Metra Narrows Candidates To Replace Former Boss
CHICAGO (WBBM) — Metra’s board is narrowing the list of candidates to become the agency’s executive director, replacing the late Phil Pagano, who committed suicide in Mary amid allegations of financial improprieties.
As Newsradio 780’s Bob Roberts reports, the Metra board has spent two days behind closed doors interviewing applicants for the job, and will have more discussions Friday.
No matter who is selected, the next executive director is likely to face a different landscape from the one that allowed Pagano to run the agency with an autocratic hand for 20 years.
Chairman Carole Doris told WBBM that the board’s expectations are being made clearly to candidates: “Increased oversight and communication between the executive director and the board at all levels and in all subject areas.”
She said that each of the candidates has outstanding operating credentials. But each also has undergone extensive background checks to determine if their personal and business dealings are squeaky-clean.
Doris has said that the continuing revelations about Pagano’s financial dealings have surprised her and others at Metra.
Metra any day expects to get a report from the consulting firm of Blackman Kallick, LLP on executive compensation that will help guide such decisions, including the pay and perks to be granted to Pagano’s successor, who now is expected to be named next month.
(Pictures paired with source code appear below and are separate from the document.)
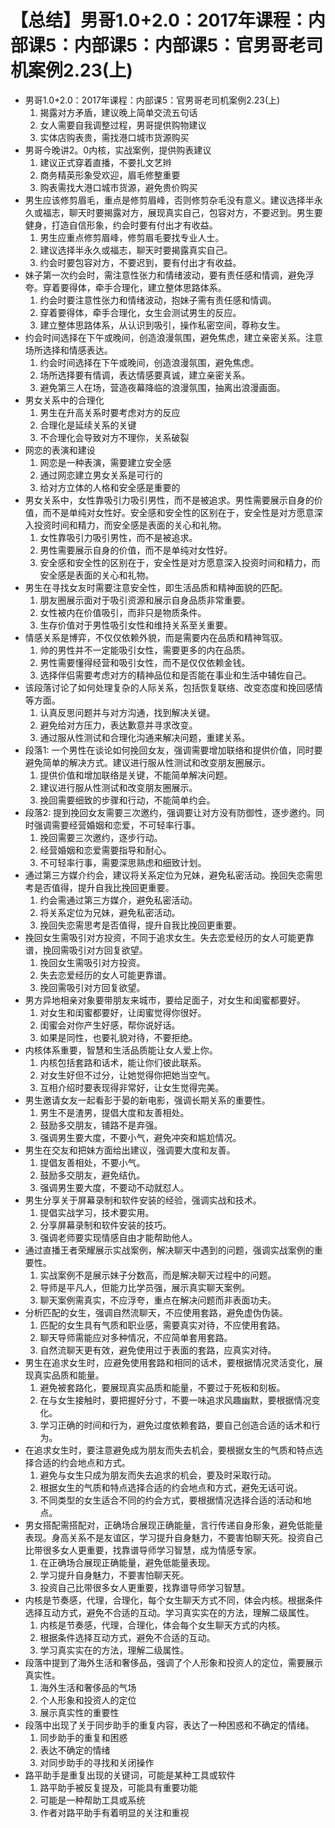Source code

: # 【总结】男哥1.0+2.0：2017年课程：内部课5：内部课5：内部课5：官男哥老司机案例2.23(上)

-   男哥1.0+2.0：2017年课程：内部课5：官男哥老司机案例2.23(上)
    1.  揭露对方矛盾，建议晚上简单交流五句话
    2.  女人需要自我调整过程，男哥提供购物建议
    3.  实体店购表贵，需找港口城市货源购买
-   男哥今晚讲2。0内核，实战案例，提供购表建议
    1.  建议正式穿着直播，不要扎文艺辫
    2.  商务精英形象受欢迎，眉毛修整重要
    3.  购表需找大港口城市货源，避免贵价购买
-   男生应该修剪眉毛，重点是修剪眉峰，否则修剪杂毛没有意义。建议选择半永久或福志，聊天时要揭露对方，展现真实自己，包容对方，不要迟到。男生要健身，打造自信形象，约会时要有付出才有收益。
    1.  男生应重点修剪眉峰，修剪眉毛要找专业人士。
    2.  建议选择半永久或福志，聊天时要揭露真实自己。
    3.  约会时要包容对方，不要迟到，要有付出才有收益。
-   妹子第一次约会时，需注意性张力和情绪波动，要有责任感和情调，避免浮夸。穿着要得体，牵手合理化，建立整体思路体系。
    1.  约会时要注意性张力和情绪波动，抱妹子需有责任感和情调。
    2.  穿着要得体，牵手合理化，女生会测试男生的反应。
    3.  建立整体思路体系，从认识到吸引，操作私密空间，尊称女生。
-   约会时间选择在下午或晚间，创造浪漫氛围，避免焦虑，建立亲密关系。注意场所选择和情感表达。
    1.  约会时间选择在下午或晚间，创造浪漫氛围，避免焦虑。
    2.  场所选择要有情调，表达情感要真诚，建立亲密关系。
    3.  避免第三人在场，营造夜幕降临的浪漫氛围，抽离出浪漫画面。
-   男女关系中的合理化
    1.  男生在升高关系时要考虑对方的反应
    2.  合理化是延续关系的关键
    3.  不合理化会导致对方不理你，关系破裂
-   网恋的表演和建设
    1.  网恋是一种表演，需要建立安全感
    2.  通过网恋建立男女关系是可行的
    3.  给对方立体的人格和安全感是重要的
-   男女关系中，女性靠吸引力吸引男性，而不是被追求。男性需要展示自身的价值，而不是单纯对女性好。安全感和安全性的区别在于，安全性是对方愿意深入投资时间和精力，而安全感是表面的关心和礼物。
    1.  女性靠吸引力吸引男性，而不是被追求。
    2.  男性需要展示自身的价值，而不是单纯对女性好。
    3.  安全感和安全性的区别在于，安全性是对方愿意深入投资时间和精力，而安全感是表面的关心和礼物。
-   男生在寻找女友时需要注意安全性，即生活品质和精神面貌的匹配。
    1.  朋友圈展示面对于吸引资源和展示自身品质非常重要。
    2.  女性被内在价值吸引，而非只是物质条件。
    3.  生存价值对于男性吸引女性和维持关系至关重要。
-   情感关系是博弈，不仅仅依赖外貌，而是需要内在品质和精神驾驭。
    1.  帅的男性并不一定能吸引女性，需要更多的内在品质。
    2.  男性需要懂得经营和吸引女性，而不是仅仅依赖金钱。
    3.  选择伴侣需要考虑对方的精神品位和是否能在事业和生活中辅佐自己。
-   该段落讨论了如何处理复杂的人际关系，包括恢复联络、改变态度和挽回感情等方面。
    1.  认真反思问题并与对方沟通，找到解决关键。
    2.  避免给对方压力，表达歉意并寻求改变。
    3.  通过服从性测试和合理化沟通来解决问题，重建关系。
-   段落1: 一个男性在谈论如何挽回女友，强调需要增加联络和提供价值，同时要避免简单的解决方式。建议进行服从性测试和改变朋友圈展示。
    1.  提供价值和增加联络是关键，不能简单解决问题。
    2.  建议进行服从性测试和改变朋友圈展示。
    3.  挽回需要细致的步骤和行动，不能简单约会。
-   段落2: 提到挽回女友需要三次邀约，强调要让对方没有防御性，逐步邀约。同时强调需要经营婚姻和恋爱，不可轻率行事。
    1.  挽回需要三次邀约，逐步行动。
    2.  经营婚姻和恋爱需要指导和耐心。
    3.  不可轻率行事，需要深思熟虑和细致计划。
-   通过第三方媒介约会，建议将关系定位为兄妹，避免私密活动。挽回失恋需思考是否值得，提升自我比挽回更重要。
    1.  约会需通过第三方媒介，避免私密活动。
    2.  将关系定位为兄妹，避免私密活动。
    3.  挽回失恋需思考是否值得，提升自我比挽回更重要。
-   挽回女生需吸引对方投资，不同于追求女生。失去恋爱经历的女人可能更靠谱，挽回需吸引对方回复欲望。
    1.  挽回女生需吸引对方投资。
    2.  失去恋爱经历的女人可能更靠谱。
    3.  挽回需吸引对方回复欲望。
-   男方异地相亲对象要带朋友来城市，要给足面子，对女生和闺蜜都要好。
    1.  对女生和闺蜜都要好，让闺蜜觉得你很好。
    2.  闺蜜会对你产生好感，帮你说好话。
    3.  如果是同性，也要礼貌对待，不要拒绝。
-   内核体系重要，智慧和生活品质能让女人爱上你。
    1.  内核包括套路和话术，能让你们彼此联系。
    2.  对女生好但不过分，让她觉得你把她当空气。
    3.  互相介绍时要表现得非常好，让女生觉得完美。
-   男生邀请女友一起看彭于晏的新电影，强调长期关系的重要性。
    1.  男生不是渣男，提倡大度和友善相处。
    2.  鼓励多交朋友，铺路不是弃强。
    3.  强调男生要大度，不要小气，避免冲突和尴尬情况。
-   男生在交友和把妹方面给出建议，强调要大度和友善。
    1.  提倡友善相处，不要小气。
    2.  鼓励多交朋友，避免结仇。
    3.  强调男生要大度，不要动不动就怼人。
-   男生分享关于屏幕录制和软件安装的经验，强调实战和技术。
    1.  提倡实战学习，技术要实用。
    2.  分享屏幕录制和软件安装的技巧。
    3.  强调老师要实现情感自由才能帮助他人。
-   通过直播王者荣耀展示实战案例，解决聊天中遇到的问题，强调实战案例的重要性。
    1.  实战案例不是展示妹子分数高，而是解决聊天过程中的问题。
    2.  导师是平凡人，但能力比学员强，展示真实聊天案例。
    3.  聊天案例需真实，不应浮夸，重点在解决问题而非表面功夫。
-   分析匹配的女生，强调自然流聊天，不应使用套路，避免虚伪伪装。
    1.  匹配的女生具有气质和职业感，需要真实对待，不应使用套路。
    2.  聊天导师需能应对多种情况，不应简单套用套路。
    3.  自然流聊天更有效，避免使用过于表面的套路，应真实对待。
-   男生在追求女生时，应避免使用套路和相同的话术，要根据情况灵活变化，展现真实品质和能量。
    1.  避免被套路化，要展现真实品质和能量，不要过于死板和刻板。
    2.  在与女生接触时，要把握好分寸，不要一味追求风趣幽默，要根据情况变化。
    3.  学习正确的时间和行为，避免过度依赖套路，要自己创造合适的话术和行为。
-   在追求女生时，要注意避免成为朋友而失去机会，要根据女生的气质和特点选择合适的约会地点和方式。
    1.  避免与女生只成为朋友而失去追求的机会，要及时采取行动。
    2.  根据女生的气质和特点选择合适的约会地点和方式，避免无话可说。
    3.  不同类型的女生适合不同的约会方式，要根据情况选择合适的活动和地点。
-   男女搭配需搭配对，正确场合展现正确能量，言行传递自身形象，避免低能量表现。身高关系不是友谊区，学习提升自身魅力，不要害怕聊天死。投资自己比带很多女人更重要，找靠谱导师学习智慧，成为情感专家。
    1.  在正确场合展现正确能量，避免低能量表现。
    2.  学习提升自身魅力，不要害怕聊天死。
    3.  投资自己比带很多女人更重要，找靠谱导师学习智慧。
-   内核是节奏感，代理，合理化，每个女生聊天方式不同，体会内核。根据条件选择互动方式，避免不合适的互动。学习真实实在的方法，理解二级属性。
    1.  内核是节奏感，代理，合理化，体会每个女生聊天方式的内核。
    2.  根据条件选择互动方式，避免不合适的互动。
    3.  学习真实实在的方法，理解二级属性。
-   段落中提到了海外生活和奢侈品，强调了个人形象和投资人的定位，需要展示真实性。
    1.  海外生活和奢侈品的气场
    2.  个人形象和投资人的定位
    3.  展示真实性的重要性
-   段落中出现了关于同步助手的重复内容，表达了一种困惑和不确定的情绪。
    1.  同步助手的重复和困惑
    2.  表达不确定的情绪
    3.  对同步助手的寻找和关闭操作
-   路平助手是重复出现的关键词，可能是某种工具或软件
    1.  路平助手被反复提及，可能具有重要功能
    2.  可能是一种帮助工具或系统
    3.  作者对路平助手有着明显的关注和重视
Pagano had a number of perks not granted to ordinary Metra employees, including a $1 million payout at age 60 for remaining on the job. As executive director, he granted certain officials cash-outs on unused vacation and sick pay, although it was against Metra policy to do so.
Asked if such practices will be tolerated in the future by Metra’s board, Doris said bluntly, “That’s not good government.”
Pagano faced dismissal for allegedly forging documents giving him an advance on unused vacation pay, which he took whether he worked the days or not. An audit earlier this year determined that he may have pocketed as much as $475,000 in improper payments.